### TASK PROMPT
Transcribe only what runs from the line including "[2021-02-03_原年" through the last line of the entries, exactly as it appears.

Plain-text document sources
* * * * * * *
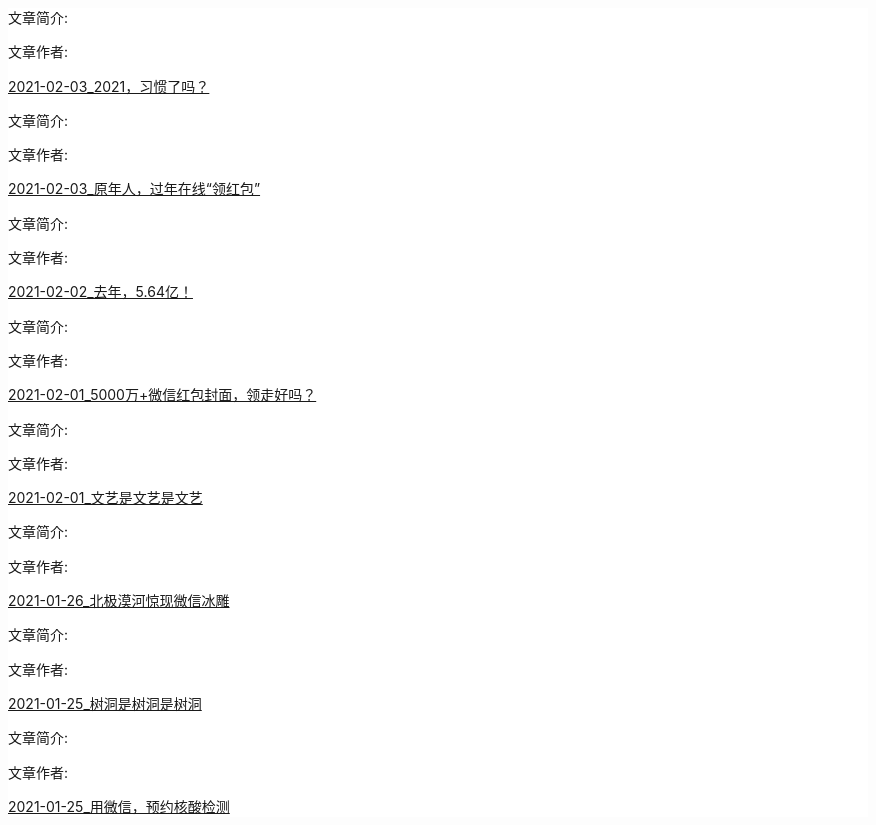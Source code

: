 文章简介:

文章作者:

[2021-02-03_2021，习惯了吗？](http://mp.weixin.qq.com/s?__biz=MjM5NjM4MDAxMg==&amp;mid=2655095154&amp;idx=2&amp;sn=2dceeb57fb20907b50a212854c899eaf&amp;chksm=bd5f05718a288c673a758c345e469095cad3680a17cf2374cc0a64dad1549535ebfcba8e558a&amp;scene=27#wechat_redirect)

文章简介:

文章作者:

[2021-02-03_原年人，过年在线“领红包”](http://mp.weixin.qq.com/s?__biz=MjM5NjM4MDAxMg==&amp;mid=2655095154&amp;idx=1&amp;sn=85af672abe9aaba791d95ac4e9bbe76b&amp;chksm=bd5f05718a288c67cd5a0d800bc5ae66c5fbb8a9bcc304fa81eb4fbc1b6a4d88cbfc8378de4d&amp;scene=27#wechat_redirect)

文章简介:

文章作者:

[2021-02-02_去年，5.64亿！](http://mp.weixin.qq.com/s?__biz=MjM5NjM4MDAxMg==&amp;mid=2655095141&amp;idx=1&amp;sn=470d8cbcb503cdc30ab23acffde5bbd0&amp;chksm=bd5f05668a288c7068c2b1d2da385e73ac5e77a6b299f759d0940e469da01147e599573b2312&amp;scene=27#wechat_redirect)

文章简介:

文章作者:

[2021-02-01_5000万+微信红包封面，领走好吗？](http://mp.weixin.qq.com/s?__biz=MjM5NjM4MDAxMg==&amp;mid=2655095115&amp;idx=1&amp;sn=c0c48ee1e4e5fdfb6066111aae748187&amp;chksm=bd5f05488a288c5eca4e4dd974eb7753b26a5839bf8819e43849ee08c21f28df7f20b754551d&amp;scene=27#wechat_redirect)

文章简介:

文章作者:

[2021-02-01_文艺是文艺是文艺](http://mp.weixin.qq.com/s?__biz=MjM5NjM4MDAxMg==&amp;mid=2655094922&amp;idx=1&amp;sn=458f63e2356c359003c6606baa40240f&amp;chksm=bd5f04898a288d9f8796fb67f5287593c32f528e618a3c9b7f0298fb492bb2ab53cb94b29aa8&amp;scene=27#wechat_redirect)

文章简介:

文章作者:

[2021-01-26_北极漠河惊现微信冰雕](http://mp.weixin.qq.com/s?__biz=MjM5NjM4MDAxMg==&amp;mid=2655094684&amp;idx=1&amp;sn=22f95886bb9579a6189ab8485636ca05&amp;chksm=bd5f0b9f8a28828955dccb16faaa69046f7e70d494f9572b4280237fb98af36c86f39db63c4b&amp;scene=27#wechat_redirect)

文章简介:

文章作者:

[2021-01-25_树洞是树洞是树洞](http://mp.weixin.qq.com/s?__biz=MjM5NjM4MDAxMg==&amp;mid=2655094614&amp;idx=1&amp;sn=e03e873536dc7ae7d0e7d9acefcbc1b9&amp;chksm=bd5f0b558a288243ec85001dd3e1447e2335cace34b4699d7ec34d817caa1233e2427996cab2&amp;scene=27#wechat_redirect)

文章简介:

文章作者:

[2021-01-25_用微信，预约核酸检测](http://mp.weixin.qq.com/s?__biz=MjM5NjM4MDAxMg==&amp;mid=2655094601&amp;idx=1&amp;sn=106ce94280ac1121fe8abf262e007fe1&amp;chksm=bd5f0b4a8a28825c9791dfe834cc07782258520eba0bdef13dab796384739ea3e903ee357fd6&amp;scene=27#wechat_redirect)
* * * * * * *
### SOLUTION TO THIS TASK
[2021-02-03_原年人，过年在线“领红包”](http://mp.weixin.qq.com/s?__biz=MjM5NjM4MDAxMg==&amp;mid=2655095154&amp;idx=1&amp;sn=85af672abe9aaba791d95ac4e9bbe76b&amp;chksm=bd5f05718a288c67cd5a0d800bc5ae66c5fbb8a9bcc304fa81eb4fbc1b6a4d88cbfc8378de4d&amp;scene=27#wechat_redirect)

文章简介:

文章作者:

[2021-02-02_去年，5.64亿！](http://mp.weixin.qq.com/s?__biz=MjM5NjM4MDAxMg==&amp;mid=2655095141&amp;idx=1&amp;sn=470d8cbcb503cdc30ab23acffde5bbd0&amp;chksm=bd5f05668a288c7068c2b1d2da385e73ac5e77a6b299f759d0940e469da01147e599573b2312&amp;scene=27#wechat_redirect)

文章简介:

文章作者:

[2021-02-01_5000万+微信红包封面，领走好吗？](http://mp.weixin.qq.com/s?__biz=MjM5NjM4MDAxMg==&amp;mid=2655095115&amp;idx=1&amp;sn=c0c48ee1e4e5fdfb6066111aae748187&amp;chksm=bd5f05488a288c5eca4e4dd974eb7753b26a5839bf8819e43849ee08c21f28df7f20b754551d&amp;scene=27#wechat_redirect)

文章简介:

文章作者:

[2021-02-01_文艺是文艺是文艺](http://mp.weixin.qq.com/s?__biz=MjM5NjM4MDAxMg==&amp;mid=2655094922&amp;idx=1&amp;sn=458f63e2356c359003c6606baa40240f&amp;chksm=bd5f04898a288d9f8796fb67f5287593c32f528e618a3c9b7f0298fb492bb2ab53cb94b29aa8&amp;scene=27#wechat_redirect)

文章简介:

文章作者:

[2021-01-26_北极漠河惊现微信冰雕](http://mp.weixin.qq.com/s?__biz=MjM5NjM4MDAxMg==&amp;mid=2655094684&amp;idx=1&amp;sn=22f95886bb9579a6189ab8485636ca05&amp;chksm=bd5f0b9f8a28828955dccb16faaa69046f7e70d494f9572b4280237fb98af36c86f39db63c4b&amp;scene=27#wechat_redirect)

文章简介:

文章作者:

[2021-01-25_树洞是树洞是树洞](http://mp.weixin.qq.com/s?__biz=MjM5NjM4MDAxMg==&amp;mid=2655094614&amp;idx=1&amp;sn=e03e873536dc7ae7d0e7d9acefcbc1b9&amp;chksm=bd5f0b558a288243ec85001dd3e1447e2335cace34b4699d7ec34d817caa1233e2427996cab2&amp;scene=27#wechat_redirect)

文章简介:

文章作者:

[2021-01-25_用微信，预约核酸检测](http://mp.weixin.qq.com/s?__biz=MjM5NjM4MDAxMg==&amp;mid=2655094601&amp;idx=1&amp;sn=106ce94280ac1121fe8abf262e007fe1&amp;chksm=bd5f0b4a8a28825c9791dfe834cc07782258520eba0bdef13dab796384739ea3e903ee357fd6&amp;scene=27#wechat_redirect)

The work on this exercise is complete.